__DATA FOR THIS TASK__.

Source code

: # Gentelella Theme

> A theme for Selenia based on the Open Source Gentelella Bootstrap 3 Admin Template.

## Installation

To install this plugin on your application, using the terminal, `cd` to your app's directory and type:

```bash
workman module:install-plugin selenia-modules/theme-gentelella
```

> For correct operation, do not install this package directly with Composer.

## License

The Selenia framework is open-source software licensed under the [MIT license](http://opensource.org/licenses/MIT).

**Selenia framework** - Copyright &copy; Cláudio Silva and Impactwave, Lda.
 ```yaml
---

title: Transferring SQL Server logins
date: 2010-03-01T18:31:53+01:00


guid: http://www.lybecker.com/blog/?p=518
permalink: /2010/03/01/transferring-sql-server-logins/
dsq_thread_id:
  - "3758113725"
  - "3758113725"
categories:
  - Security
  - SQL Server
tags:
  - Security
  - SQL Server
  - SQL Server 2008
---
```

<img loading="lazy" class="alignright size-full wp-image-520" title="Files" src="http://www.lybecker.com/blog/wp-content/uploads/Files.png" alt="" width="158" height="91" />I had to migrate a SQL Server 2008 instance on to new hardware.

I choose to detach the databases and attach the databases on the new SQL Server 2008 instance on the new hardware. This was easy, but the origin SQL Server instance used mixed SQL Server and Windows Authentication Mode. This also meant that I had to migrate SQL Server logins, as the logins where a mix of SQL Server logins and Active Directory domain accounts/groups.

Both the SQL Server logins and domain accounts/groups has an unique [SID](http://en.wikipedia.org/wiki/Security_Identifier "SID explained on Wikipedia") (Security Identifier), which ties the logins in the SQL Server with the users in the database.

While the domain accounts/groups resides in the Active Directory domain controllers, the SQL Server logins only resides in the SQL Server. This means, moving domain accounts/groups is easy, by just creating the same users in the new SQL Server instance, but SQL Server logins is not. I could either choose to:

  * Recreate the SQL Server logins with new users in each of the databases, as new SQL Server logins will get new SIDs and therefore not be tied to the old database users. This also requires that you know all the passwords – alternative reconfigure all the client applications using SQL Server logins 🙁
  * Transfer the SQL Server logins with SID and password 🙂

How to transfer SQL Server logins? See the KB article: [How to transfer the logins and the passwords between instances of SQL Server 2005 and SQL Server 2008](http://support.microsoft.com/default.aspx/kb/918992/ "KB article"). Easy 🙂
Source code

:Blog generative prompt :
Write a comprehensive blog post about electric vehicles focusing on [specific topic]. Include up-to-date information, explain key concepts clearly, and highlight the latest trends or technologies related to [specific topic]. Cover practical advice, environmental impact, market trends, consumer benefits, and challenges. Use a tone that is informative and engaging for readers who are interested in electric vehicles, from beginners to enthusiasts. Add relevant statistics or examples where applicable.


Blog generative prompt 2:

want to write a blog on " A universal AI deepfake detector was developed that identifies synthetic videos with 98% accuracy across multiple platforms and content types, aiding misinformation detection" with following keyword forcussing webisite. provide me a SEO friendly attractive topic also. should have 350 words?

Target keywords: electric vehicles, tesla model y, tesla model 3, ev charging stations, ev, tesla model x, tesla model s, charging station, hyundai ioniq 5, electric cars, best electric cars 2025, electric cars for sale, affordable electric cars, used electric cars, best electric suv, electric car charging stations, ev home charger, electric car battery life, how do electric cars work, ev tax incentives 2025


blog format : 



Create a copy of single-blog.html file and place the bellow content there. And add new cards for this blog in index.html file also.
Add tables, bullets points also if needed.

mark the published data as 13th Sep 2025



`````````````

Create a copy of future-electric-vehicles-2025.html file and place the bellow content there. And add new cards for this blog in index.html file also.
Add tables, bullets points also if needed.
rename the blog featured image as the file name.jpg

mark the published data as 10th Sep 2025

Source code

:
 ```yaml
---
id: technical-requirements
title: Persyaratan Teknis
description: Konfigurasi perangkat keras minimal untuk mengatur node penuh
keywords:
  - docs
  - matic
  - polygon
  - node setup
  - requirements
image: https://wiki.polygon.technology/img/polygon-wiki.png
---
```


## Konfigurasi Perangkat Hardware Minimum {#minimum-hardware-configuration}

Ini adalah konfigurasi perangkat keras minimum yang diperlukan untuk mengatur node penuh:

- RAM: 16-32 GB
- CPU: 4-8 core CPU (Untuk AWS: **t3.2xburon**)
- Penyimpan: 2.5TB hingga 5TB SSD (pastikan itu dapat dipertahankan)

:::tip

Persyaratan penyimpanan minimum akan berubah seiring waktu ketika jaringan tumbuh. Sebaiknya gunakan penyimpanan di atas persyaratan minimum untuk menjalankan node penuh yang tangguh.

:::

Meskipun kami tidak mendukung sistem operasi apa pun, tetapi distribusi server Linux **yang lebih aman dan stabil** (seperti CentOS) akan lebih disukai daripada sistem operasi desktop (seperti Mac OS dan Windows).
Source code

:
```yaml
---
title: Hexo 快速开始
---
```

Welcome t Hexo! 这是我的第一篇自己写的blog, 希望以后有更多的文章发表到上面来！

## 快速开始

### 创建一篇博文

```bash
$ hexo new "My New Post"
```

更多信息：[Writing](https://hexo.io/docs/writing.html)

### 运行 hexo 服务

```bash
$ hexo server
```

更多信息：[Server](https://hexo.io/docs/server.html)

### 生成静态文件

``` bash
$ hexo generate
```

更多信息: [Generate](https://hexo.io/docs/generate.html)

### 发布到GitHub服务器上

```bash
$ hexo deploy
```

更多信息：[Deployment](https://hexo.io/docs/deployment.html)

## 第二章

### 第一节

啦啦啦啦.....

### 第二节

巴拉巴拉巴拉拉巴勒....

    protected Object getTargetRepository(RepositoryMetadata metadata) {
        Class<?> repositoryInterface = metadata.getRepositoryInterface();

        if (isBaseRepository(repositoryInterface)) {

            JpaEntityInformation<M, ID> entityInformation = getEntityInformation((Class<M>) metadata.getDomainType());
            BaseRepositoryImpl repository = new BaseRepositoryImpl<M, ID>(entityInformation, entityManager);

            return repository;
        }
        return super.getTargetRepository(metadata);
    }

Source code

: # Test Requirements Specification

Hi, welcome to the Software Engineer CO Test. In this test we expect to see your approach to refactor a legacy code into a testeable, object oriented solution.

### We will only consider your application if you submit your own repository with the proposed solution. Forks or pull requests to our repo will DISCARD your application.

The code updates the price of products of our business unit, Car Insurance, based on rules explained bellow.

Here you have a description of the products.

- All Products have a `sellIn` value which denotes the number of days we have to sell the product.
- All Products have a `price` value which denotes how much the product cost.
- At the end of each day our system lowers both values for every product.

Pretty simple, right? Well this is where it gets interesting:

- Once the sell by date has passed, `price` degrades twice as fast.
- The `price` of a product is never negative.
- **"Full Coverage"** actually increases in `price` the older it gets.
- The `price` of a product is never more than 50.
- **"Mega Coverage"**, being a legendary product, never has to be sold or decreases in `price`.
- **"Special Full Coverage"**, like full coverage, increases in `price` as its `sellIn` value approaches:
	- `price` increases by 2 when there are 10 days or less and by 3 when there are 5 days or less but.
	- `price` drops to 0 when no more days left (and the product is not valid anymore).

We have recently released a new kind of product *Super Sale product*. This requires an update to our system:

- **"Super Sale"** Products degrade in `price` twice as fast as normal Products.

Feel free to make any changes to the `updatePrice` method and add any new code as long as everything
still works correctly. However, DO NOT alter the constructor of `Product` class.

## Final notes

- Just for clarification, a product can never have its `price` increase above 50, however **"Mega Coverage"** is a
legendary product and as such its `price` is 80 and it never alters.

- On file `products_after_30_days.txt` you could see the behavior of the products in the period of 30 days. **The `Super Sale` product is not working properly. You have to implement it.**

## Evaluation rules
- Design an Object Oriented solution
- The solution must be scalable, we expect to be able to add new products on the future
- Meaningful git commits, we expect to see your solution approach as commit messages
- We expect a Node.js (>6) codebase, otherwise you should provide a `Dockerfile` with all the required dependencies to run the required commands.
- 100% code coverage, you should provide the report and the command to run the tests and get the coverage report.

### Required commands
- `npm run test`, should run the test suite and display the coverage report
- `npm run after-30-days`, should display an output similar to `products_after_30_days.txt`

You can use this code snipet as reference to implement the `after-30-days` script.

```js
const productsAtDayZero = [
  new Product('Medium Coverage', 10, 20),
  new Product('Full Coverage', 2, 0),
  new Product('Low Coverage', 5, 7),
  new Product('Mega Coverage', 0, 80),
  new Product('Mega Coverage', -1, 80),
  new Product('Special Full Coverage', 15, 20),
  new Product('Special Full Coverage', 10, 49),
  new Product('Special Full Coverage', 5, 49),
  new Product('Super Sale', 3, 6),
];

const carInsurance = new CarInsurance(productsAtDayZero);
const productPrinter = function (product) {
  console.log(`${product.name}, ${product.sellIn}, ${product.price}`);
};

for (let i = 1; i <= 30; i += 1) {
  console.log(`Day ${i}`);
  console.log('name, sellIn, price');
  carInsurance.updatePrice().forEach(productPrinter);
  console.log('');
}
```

__YOUR GOAL__. Look above for the line containing "### 发布到GitHub服务器上" and the line containing "protected Object getTargetRepository(RepositoryMetadata". Transcribe both, with the lines between them, exactly.

__ANSWER SECTION__.
### 发布到GitHub服务器上

```bash
$ hexo deploy
```

更多信息：[Deployment](https://hexo.io/docs/deployment.html)

## 第二章

### 第一节

啦啦啦啦.....

### 第二节

巴拉巴拉巴拉拉巴勒....

    protected Object getTargetRepository(RepositoryMetadata metadata) {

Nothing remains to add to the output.